The mobile healthcare units can be a good start, Kazan told the Board, but there is some push back by state groups on the effort on a bill that would expand the role of paramedics to allow them to take patients to sobering centers and mental health urgent care units.

Introduced in January by Assemblyman Mike Gipson, D-Carson, and co-sponsored by the California Hospital Association, the bill would allow local emergency medical services agencies to submit a plan to transport some patients to a community care facility instead of a general acute care hospital.

If passed, this bill also would allow local Emergency Medical Services to add to its scope of “assessment, treatment, and transport of a patient to a community care facility.”

In introducing the bill, Gipson noted that there were more than 14 million visits to California emergency departments in 2016.

“Many of us have personally experienced waiting in an emergency room for hours at a time,” he said in a statement. “Emergency departments have a primary responsibility, which is to serve as a rapid response to emergencies — whether they are individual medical crises or mass disasters.

“They are not well-equipped to serve patients who have mental health care needs or people with substance abuse problems, as they often require specialized care and access to supportive services.”

But groups such as the California Association of Emergency Physicians expressed some issues with Assembly Bill 1795.

At the heart of their concern is that the bill raises several questions that aren’t clearly answered, especially regarding the care at the places where paramedics take patients, said Dr. Aimee Moulin, president of the association.

Moulin said the association has seen similar pilot programs and results among some show that EMTs did not provide adequate triage — quick decisions on a person’s medical needs.

“This under-triage concern is exacerbated in patients with mental illness,” according to a letter sent to Gipson by the association in January. “Patients with mental illness have a higher rate of other chronic conditions than the rest of the population.”

The association has asked Gipson to consider some amendments before moving forward, Moulin said.

“For instance, the sobering centers they are talking about, I couldn’t transfer a patient there, because they are not licensed,” Moulin said. “If the paramedics are going to be taking a patient form the field to the destination, that destination should be license and paramedics should have more training.”

Moulin said there are some good results from pilot programs around the state, but data from those programs need to included in the bill. Based on the results, safety controls can be put in place, she said, so that the patients can receive the right care.

“They’re talking about some vulnerable patients,” she added.

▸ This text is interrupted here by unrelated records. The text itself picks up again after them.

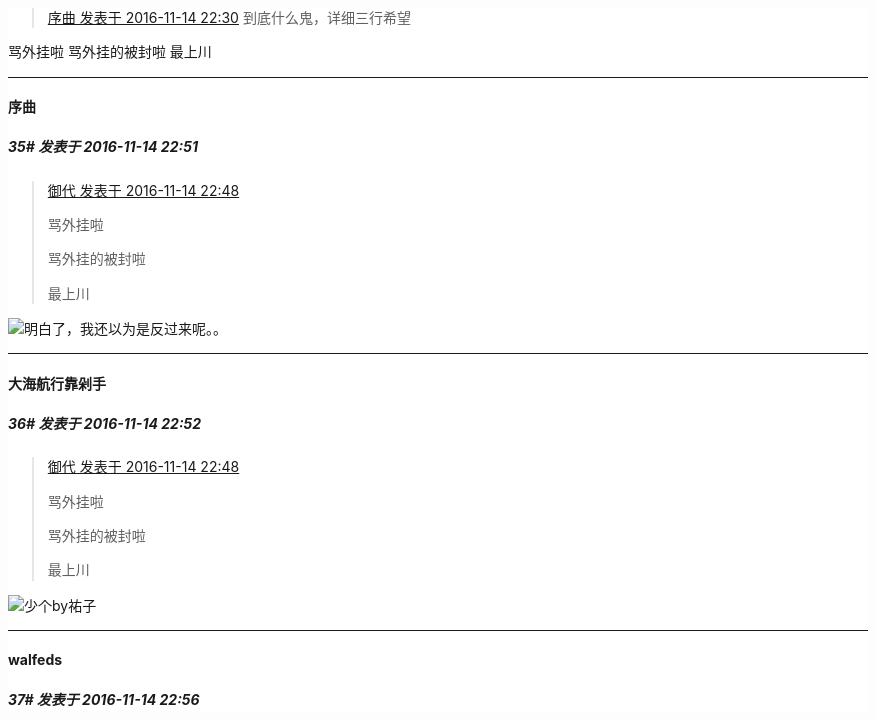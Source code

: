 

<blockquote><a href="httphttps://bbs.saraba1st.com/2b/forum.php?mod=redirect&amp;amp;goto=findpost&amp;amp;pid=34179349&amp;amp;ptid=1347317" target="_blank">序曲 发表于 2016-11-14 22:30</a>
到底什么鬼，详细三行希望</blockquote>
骂外挂啦
骂外挂的被封啦
最上川







-----

####  序曲  
##### 35#       发表于 2016-11-14 22:51



<blockquote><a href="httphttps://bbs.saraba1st.com/2b/forum.php?mod=redirect&amp;goto=findpost&amp;pid=34179589&amp;ptid=1347317" target="_blank">御代 发表于 2016-11-14 22:48</a>

骂外挂啦

骂外挂的被封啦

最上川</blockquote>
<img src="https://static.saraba1st.com/image/smiley/face/06.gif" referrerpolicy="no-referrer">明白了，我还以为是反过来呢。。







-----

####  大海航行靠剁手  
##### 36#       发表于 2016-11-14 22:52



<blockquote><a href="httphttps://bbs.saraba1st.com/2b/forum.php?mod=redirect&amp;goto=findpost&amp;pid=34179589&amp;ptid=1347317" target="_blank">御代 发表于 2016-11-14 22:48</a>

骂外挂啦

骂外挂的被封啦

最上川</blockquote>
<img src="https://static.saraba1st.com/image/smiley/face/141.gif" referrerpolicy="no-referrer">少个by祐子







-----

####  walfeds  
##### 37#       发表于 2016-11-14 22:56
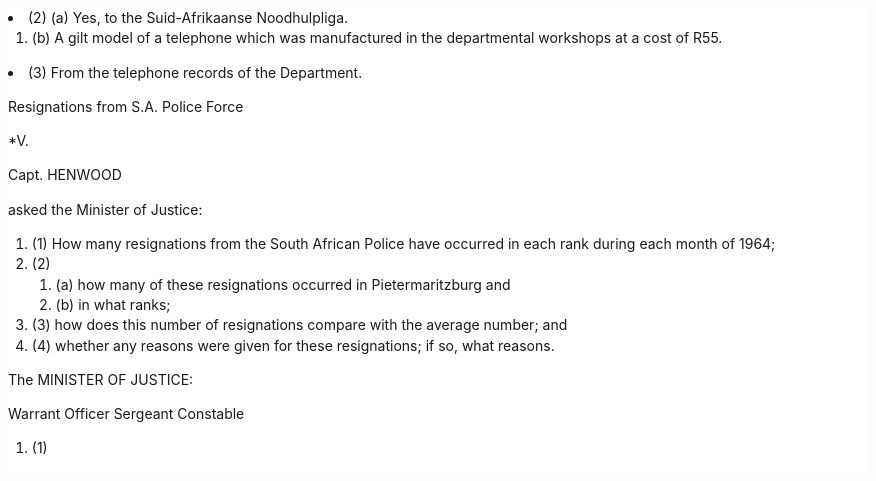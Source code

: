 <li>(2) (a) Yes, to the Suid-Afrikaanse Noodhulpliga.

<ol>

<li>(b) A gilt model of a telephone which was manufactured in the departmental workshops at a cost of R55.</li></ol></li>

<li>(3) From the telephone records of the Department.</li>

</ol>

</answer>

</oralStatements>

<oralStatements>

<heading><span class="col_7251-7252" refersTo="page_959"/>Resignations from S.A. Police Force</heading>

<question by="#henwood" to="#minister_of_justice">

<num>*V.</num>

<from>Capt. HENWOOD</from>

<p>asked the Minister of Justice:</p>

<ol>

<li>(1) How many resignations from the South African Police have occurred in each rank during each month of 1964;</li>

<li>(2)

<ol>

<li>(a) how many of these resignations occurred in Pietermaritzburg and</li>

<li>(b) in what ranks;</li></ol></li>

<li>(3) how does this number of resignations compare with the average number; and</li>

<li>(4) whether any reasons were given for these resignations; if so, what reasons.</li>

</ol>

</question>

<answer by="#minister_of_justice" to="#henwood">

<from>The MINISTER OF JUSTICE:</from>

<p>Warrant Officer Sergeant Constable</p>

<ol>

<li>(1)</li>

</ol>

<table>

<tr>

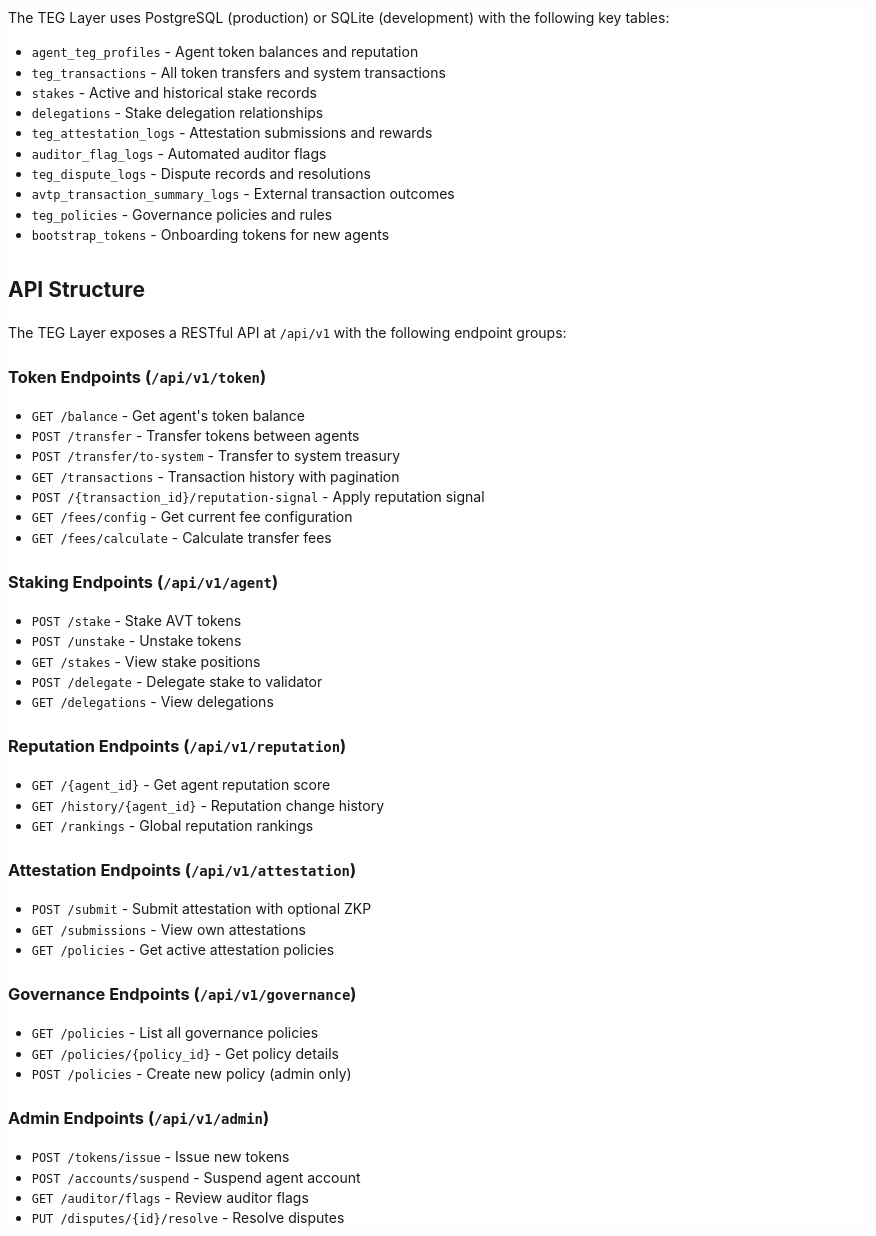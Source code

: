 The TEG Layer uses PostgreSQL (production) or SQLite (development) with the following key tables:

- `agent_teg_profiles` - Agent token balances and reputation
- `teg_transactions` - All token transfers and system transactions
- `stakes` - Active and historical stake records
- `delegations` - Stake delegation relationships
- `teg_attestation_logs` - Attestation submissions and rewards
- `auditor_flag_logs` - Automated auditor flags
- `teg_dispute_logs` - Dispute records and resolutions
- `avtp_transaction_summary_logs` - External transaction outcomes
- `teg_policies` - Governance policies and rules
- `bootstrap_tokens` - Onboarding tokens for new agents

## API Structure

The TEG Layer exposes a RESTful API at `/api/v1` with the following endpoint groups:

### Token Endpoints (`/api/v1/token`)
- `GET /balance` - Get agent's token balance
- `POST /transfer` - Transfer tokens between agents
- `POST /transfer/to-system` - Transfer to system treasury
- `GET /transactions` - Transaction history with pagination
- `POST /{transaction_id}/reputation-signal` - Apply reputation signal
- `GET /fees/config` - Get current fee configuration
- `GET /fees/calculate` - Calculate transfer fees

### Staking Endpoints (`/api/v1/agent`)
- `POST /stake` - Stake AVT tokens
- `POST /unstake` - Unstake tokens
- `GET /stakes` - View stake positions
- `POST /delegate` - Delegate stake to validator
- `GET /delegations` - View delegations

### Reputation Endpoints (`/api/v1/reputation`)
- `GET /{agent_id}` - Get agent reputation score
- `GET /history/{agent_id}` - Reputation change history
- `GET /rankings` - Global reputation rankings

### Attestation Endpoints (`/api/v1/attestation`)
- `POST /submit` - Submit attestation with optional ZKP
- `GET /submissions` - View own attestations
- `GET /policies` - Get active attestation policies

### Governance Endpoints (`/api/v1/governance`)
- `GET /policies` - List all governance policies
- `GET /policies/{policy_id}` - Get policy details
- `POST /policies` - Create new policy (admin only)

### Admin Endpoints (`/api/v1/admin`)
- `POST /tokens/issue` - Issue new tokens
- `POST /accounts/suspend` - Suspend agent account
- `GET /auditor/flags` - Review auditor flags
- `PUT /disputes/{id}/resolve` - Resolve disputes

Kazan said that 50 years ago, associations were against fire departments taking patients to emergency rooms. But with training, firefighters now are trusted as first responders.

Evolving system

In the meantime, Kazan said he would continue to test out his mobile health care unit. The Department of Homeland Security has provided funding for two more vehicles to test across Los Angeles County.

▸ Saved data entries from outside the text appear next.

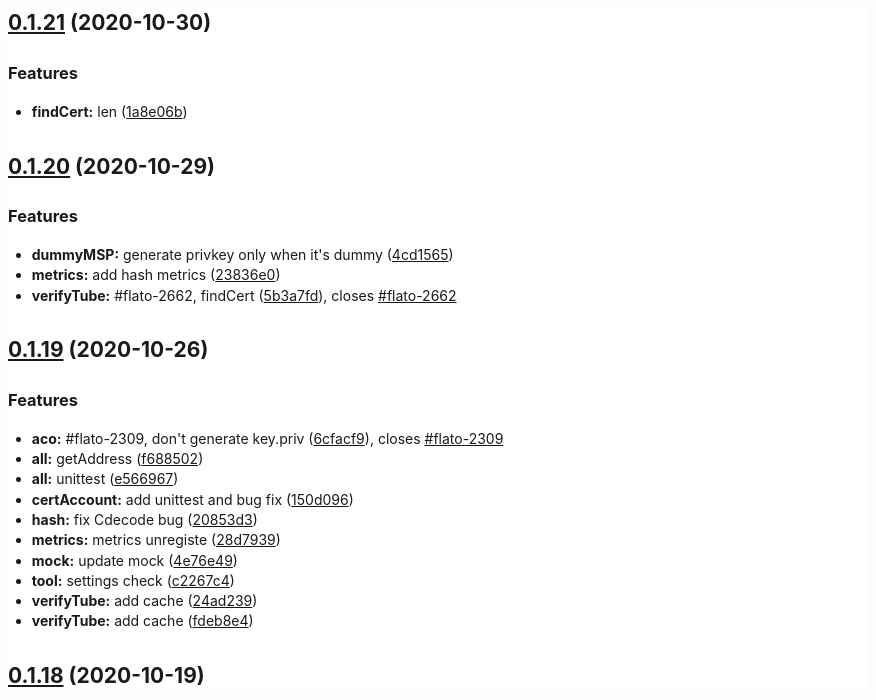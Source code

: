 

<a name="0.1.21"></a>
## [0.1.21](http://git.hyperchain.cn/ultramesh/crypto/compare/v0.1.20...v0.1.21) (2020-10-30)


### Features

* **findCert:** len ([1a8e06b](http://git.hyperchain.cn/ultramesh/crypto/commits/1a8e06b))



<a name="0.1.20"></a>
## [0.1.20](http://git.hyperchain.cn/ultramesh/crypto/compare/v0.1.19...v0.1.20) (2020-10-29)


### Features

* **dummyMSP:**  generate privkey only when it's dummy ([4cd1565](http://git.hyperchain.cn/ultramesh/crypto/commits/4cd1565))
* **metrics:** add hash metrics ([23836e0](http://git.hyperchain.cn/ultramesh/crypto/commits/23836e0))
* **verifyTube:** #flato-2662, findCert ([5b3a7fd](http://git.hyperchain.cn/ultramesh/crypto/commits/5b3a7fd)), closes [#flato-2662](http://git.hyperchain.cn/ultramesh/crypto/issues/flato-2662)



<a name="0.1.19"></a>
## [0.1.19](http://git.hyperchain.cn/ultramesh/crypto/compare/v0.1.18...v0.1.19) (2020-10-26)


### Features

* **aco:** #flato-2309, don't generate key.priv ([6cfacf9](http://git.hyperchain.cn/ultramesh/crypto/commits/6cfacf9)), closes [#flato-2309](http://git.hyperchain.cn/ultramesh/crypto/issues/flato-2309)
* **all:** getAddress ([f688502](http://git.hyperchain.cn/ultramesh/crypto/commits/f688502))
* **all:** unittest ([e566967](http://git.hyperchain.cn/ultramesh/crypto/commits/e566967))
* **certAccount:** add unittest and bug fix ([150d096](http://git.hyperchain.cn/ultramesh/crypto/commits/150d096))
* **hash:** fix Cdecode bug ([20853d3](http://git.hyperchain.cn/ultramesh/crypto/commits/20853d3))
* **metrics:** metrics unregiste ([28d7939](http://git.hyperchain.cn/ultramesh/crypto/commits/28d7939))
* **mock:** update mock ([4e76e49](http://git.hyperchain.cn/ultramesh/crypto/commits/4e76e49))
* **tool:** settings check ([c2267c4](http://git.hyperchain.cn/ultramesh/crypto/commits/c2267c4))
* **verifyTube:** add cache ([24ad239](http://git.hyperchain.cn/ultramesh/crypto/commits/24ad239))
* **verifyTube:** add cache ([fdeb8e4](http://git.hyperchain.cn/ultramesh/crypto/commits/fdeb8e4))



<a name="0.1.18"></a>
## [0.1.18](http://git.hyperchain.cn/ultramesh/crypto/compare/v0.1.17...v0.1.18) (2020-10-19)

So far, using his own SUV, he’s done 10 tests in the Antelope Valley and has helped divert 44 people would would have otherwise gone to an emergency room.

In one case, an elderly woman who had so many different prescription drugs in her home — some of them expired — she’d confused what she was supposed to take. With few calls to her primary care physician, Kazan helped get her new doses and toss expired pills.

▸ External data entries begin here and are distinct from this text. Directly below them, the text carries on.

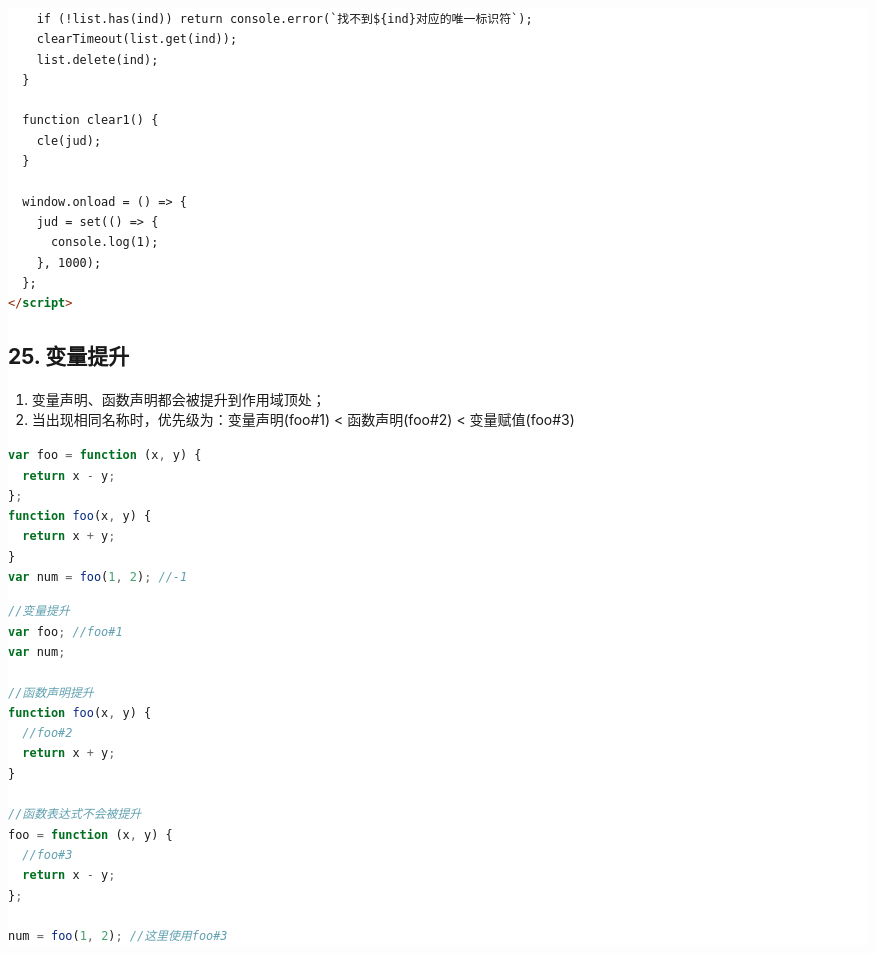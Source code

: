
```html
    if (!list.has(ind)) return console.error(`找不到${ind}对应的唯一标识符`);
    clearTimeout(list.get(ind));
    list.delete(ind);
  }

  function clear1() {
    cle(jud);
  }

  window.onload = () => {
    jud = set(() => {
      console.log(1);
    }, 1000);
  };
</script>
```

## 25. 变量提升

1. 变量声明、函数声明都会被提升到作用域顶处；
2. 当出现相同名称时，优先级为：变量声明(foo#1) < 函数声明(foo#2) < 变量赋值(foo#3)

```js
var foo = function (x, y) {
  return x - y;
};
function foo(x, y) {
  return x + y;
}
var num = foo(1, 2); //-1
```

```js
//变量提升
var foo; //foo#1
var num;

//函数声明提升
function foo(x, y) {
  //foo#2
  return x + y;
}

//函数表达式不会被提升
foo = function (x, y) {
  //foo#3
  return x - y;
};

num = foo(1, 2); //这里使用foo#3
```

Kazan noted that the emergency medical network will have to be upgraded and personnel trained to understand when a call should be diverted to an integrated mobile health care unit rather than being handled by paramedics. With time and public education, he said, the system can evolve.

“Most of the health plans have access to urgent care or other services, but people just don’t know about all those services,” Kazan said. “We can make the calls to urgent cares. We can help make that connection for them. It would change the network, but it can be done.”